> [What the task requires]: What lines below include the word "there"? Copy each one.

### Data shown

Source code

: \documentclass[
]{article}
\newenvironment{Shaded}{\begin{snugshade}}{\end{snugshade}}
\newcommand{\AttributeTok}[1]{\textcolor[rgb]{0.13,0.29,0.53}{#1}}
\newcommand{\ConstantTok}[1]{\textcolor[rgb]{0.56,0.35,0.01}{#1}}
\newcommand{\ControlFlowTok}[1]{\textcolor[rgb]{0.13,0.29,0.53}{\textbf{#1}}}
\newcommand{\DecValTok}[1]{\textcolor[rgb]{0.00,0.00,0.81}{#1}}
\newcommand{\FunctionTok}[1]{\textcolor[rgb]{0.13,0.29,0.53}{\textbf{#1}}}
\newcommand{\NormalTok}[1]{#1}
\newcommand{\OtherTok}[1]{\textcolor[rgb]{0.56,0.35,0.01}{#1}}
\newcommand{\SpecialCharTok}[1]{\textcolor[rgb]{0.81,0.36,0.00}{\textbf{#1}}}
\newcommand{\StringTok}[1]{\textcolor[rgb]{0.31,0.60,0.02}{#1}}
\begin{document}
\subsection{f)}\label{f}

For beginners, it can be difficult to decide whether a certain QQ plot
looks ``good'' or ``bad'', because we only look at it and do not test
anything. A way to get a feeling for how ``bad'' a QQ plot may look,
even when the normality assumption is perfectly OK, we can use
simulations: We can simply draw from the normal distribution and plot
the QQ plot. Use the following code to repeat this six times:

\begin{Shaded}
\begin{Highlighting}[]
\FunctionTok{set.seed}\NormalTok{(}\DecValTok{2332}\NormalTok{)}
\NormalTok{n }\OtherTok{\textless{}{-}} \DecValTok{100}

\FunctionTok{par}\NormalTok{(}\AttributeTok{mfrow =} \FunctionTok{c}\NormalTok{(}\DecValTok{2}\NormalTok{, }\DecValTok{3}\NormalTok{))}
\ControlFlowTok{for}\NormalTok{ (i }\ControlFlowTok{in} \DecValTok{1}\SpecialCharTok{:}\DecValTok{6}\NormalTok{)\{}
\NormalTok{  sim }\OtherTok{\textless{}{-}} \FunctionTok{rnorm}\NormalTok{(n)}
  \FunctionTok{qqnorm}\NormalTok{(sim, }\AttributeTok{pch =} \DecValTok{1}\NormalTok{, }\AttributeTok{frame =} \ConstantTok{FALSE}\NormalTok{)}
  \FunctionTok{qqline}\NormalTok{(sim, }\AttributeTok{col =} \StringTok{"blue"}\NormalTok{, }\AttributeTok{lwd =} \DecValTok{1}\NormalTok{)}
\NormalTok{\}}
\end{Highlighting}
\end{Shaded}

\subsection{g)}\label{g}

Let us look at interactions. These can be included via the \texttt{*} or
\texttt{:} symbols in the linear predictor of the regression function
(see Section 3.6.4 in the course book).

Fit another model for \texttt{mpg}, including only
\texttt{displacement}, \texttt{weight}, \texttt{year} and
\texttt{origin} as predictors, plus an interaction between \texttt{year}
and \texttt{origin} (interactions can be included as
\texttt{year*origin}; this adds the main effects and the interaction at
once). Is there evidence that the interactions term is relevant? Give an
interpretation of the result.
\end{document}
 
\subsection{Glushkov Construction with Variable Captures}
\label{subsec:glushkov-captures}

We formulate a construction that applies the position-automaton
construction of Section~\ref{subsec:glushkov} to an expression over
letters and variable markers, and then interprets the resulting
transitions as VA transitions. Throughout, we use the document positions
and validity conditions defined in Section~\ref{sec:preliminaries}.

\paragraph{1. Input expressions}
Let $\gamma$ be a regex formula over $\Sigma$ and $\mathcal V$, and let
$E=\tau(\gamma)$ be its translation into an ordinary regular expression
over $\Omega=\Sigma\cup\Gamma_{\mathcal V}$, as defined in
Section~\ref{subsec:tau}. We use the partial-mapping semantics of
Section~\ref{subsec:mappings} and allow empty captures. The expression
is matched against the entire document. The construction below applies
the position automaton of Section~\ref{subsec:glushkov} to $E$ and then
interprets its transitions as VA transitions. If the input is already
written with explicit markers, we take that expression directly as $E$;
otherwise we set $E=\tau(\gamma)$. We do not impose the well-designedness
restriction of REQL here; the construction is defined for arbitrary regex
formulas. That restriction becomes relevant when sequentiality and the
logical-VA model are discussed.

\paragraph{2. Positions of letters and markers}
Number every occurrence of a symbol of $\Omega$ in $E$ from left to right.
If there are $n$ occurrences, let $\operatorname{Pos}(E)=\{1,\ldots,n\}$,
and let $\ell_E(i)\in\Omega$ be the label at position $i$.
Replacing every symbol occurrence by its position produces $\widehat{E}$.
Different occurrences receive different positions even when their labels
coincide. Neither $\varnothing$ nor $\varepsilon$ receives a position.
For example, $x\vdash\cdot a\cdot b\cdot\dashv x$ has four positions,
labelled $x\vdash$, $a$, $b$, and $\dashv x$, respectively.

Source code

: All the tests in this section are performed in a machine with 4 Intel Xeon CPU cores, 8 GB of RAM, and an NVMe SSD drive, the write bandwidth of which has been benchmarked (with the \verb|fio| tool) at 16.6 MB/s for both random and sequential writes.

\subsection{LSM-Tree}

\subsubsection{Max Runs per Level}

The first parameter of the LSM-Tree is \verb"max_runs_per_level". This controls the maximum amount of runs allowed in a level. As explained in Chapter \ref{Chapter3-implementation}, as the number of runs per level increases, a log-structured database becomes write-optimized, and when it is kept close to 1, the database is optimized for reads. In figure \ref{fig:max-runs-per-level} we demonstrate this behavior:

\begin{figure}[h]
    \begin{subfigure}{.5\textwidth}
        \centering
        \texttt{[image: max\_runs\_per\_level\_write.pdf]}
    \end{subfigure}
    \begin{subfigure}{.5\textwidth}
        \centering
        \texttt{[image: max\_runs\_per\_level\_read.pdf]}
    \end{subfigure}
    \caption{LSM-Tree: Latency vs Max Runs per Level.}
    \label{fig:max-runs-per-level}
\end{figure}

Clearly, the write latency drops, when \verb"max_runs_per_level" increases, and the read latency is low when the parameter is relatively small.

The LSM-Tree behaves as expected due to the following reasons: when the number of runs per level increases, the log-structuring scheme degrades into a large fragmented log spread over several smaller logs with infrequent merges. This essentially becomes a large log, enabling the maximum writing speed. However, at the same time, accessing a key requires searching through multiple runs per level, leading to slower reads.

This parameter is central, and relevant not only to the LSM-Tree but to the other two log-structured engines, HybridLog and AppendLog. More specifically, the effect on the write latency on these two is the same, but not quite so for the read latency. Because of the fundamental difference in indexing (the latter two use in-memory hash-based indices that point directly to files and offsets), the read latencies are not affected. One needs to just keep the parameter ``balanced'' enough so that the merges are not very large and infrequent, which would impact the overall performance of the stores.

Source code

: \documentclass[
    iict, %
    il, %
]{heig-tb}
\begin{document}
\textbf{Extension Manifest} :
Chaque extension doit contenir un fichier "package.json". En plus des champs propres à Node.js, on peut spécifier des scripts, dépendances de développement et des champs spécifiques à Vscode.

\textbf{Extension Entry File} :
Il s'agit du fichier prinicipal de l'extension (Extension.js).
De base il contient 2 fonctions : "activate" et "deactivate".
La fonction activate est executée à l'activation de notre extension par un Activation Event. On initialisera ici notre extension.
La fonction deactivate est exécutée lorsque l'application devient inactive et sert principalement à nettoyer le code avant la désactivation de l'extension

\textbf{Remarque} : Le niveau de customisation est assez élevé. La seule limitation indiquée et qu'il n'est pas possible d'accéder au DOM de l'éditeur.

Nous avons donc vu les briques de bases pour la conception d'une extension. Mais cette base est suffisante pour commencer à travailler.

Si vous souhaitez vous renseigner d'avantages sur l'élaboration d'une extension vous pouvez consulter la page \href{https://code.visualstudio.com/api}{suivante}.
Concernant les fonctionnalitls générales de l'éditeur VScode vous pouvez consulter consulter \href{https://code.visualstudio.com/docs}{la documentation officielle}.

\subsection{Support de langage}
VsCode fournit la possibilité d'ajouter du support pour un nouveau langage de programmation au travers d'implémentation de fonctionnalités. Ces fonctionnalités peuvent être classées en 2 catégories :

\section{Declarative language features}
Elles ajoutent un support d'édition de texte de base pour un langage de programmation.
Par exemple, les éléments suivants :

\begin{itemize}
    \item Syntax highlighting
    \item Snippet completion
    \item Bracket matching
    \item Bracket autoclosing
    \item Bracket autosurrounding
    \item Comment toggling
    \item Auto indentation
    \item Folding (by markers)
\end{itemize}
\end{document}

######

> [Written response]:
once). Is there evidence that the interactions term is relevant? Give an
If there are $n$ occurrences, let $\operatorname{Pos}(E)=\{1,\ldots,n\}$,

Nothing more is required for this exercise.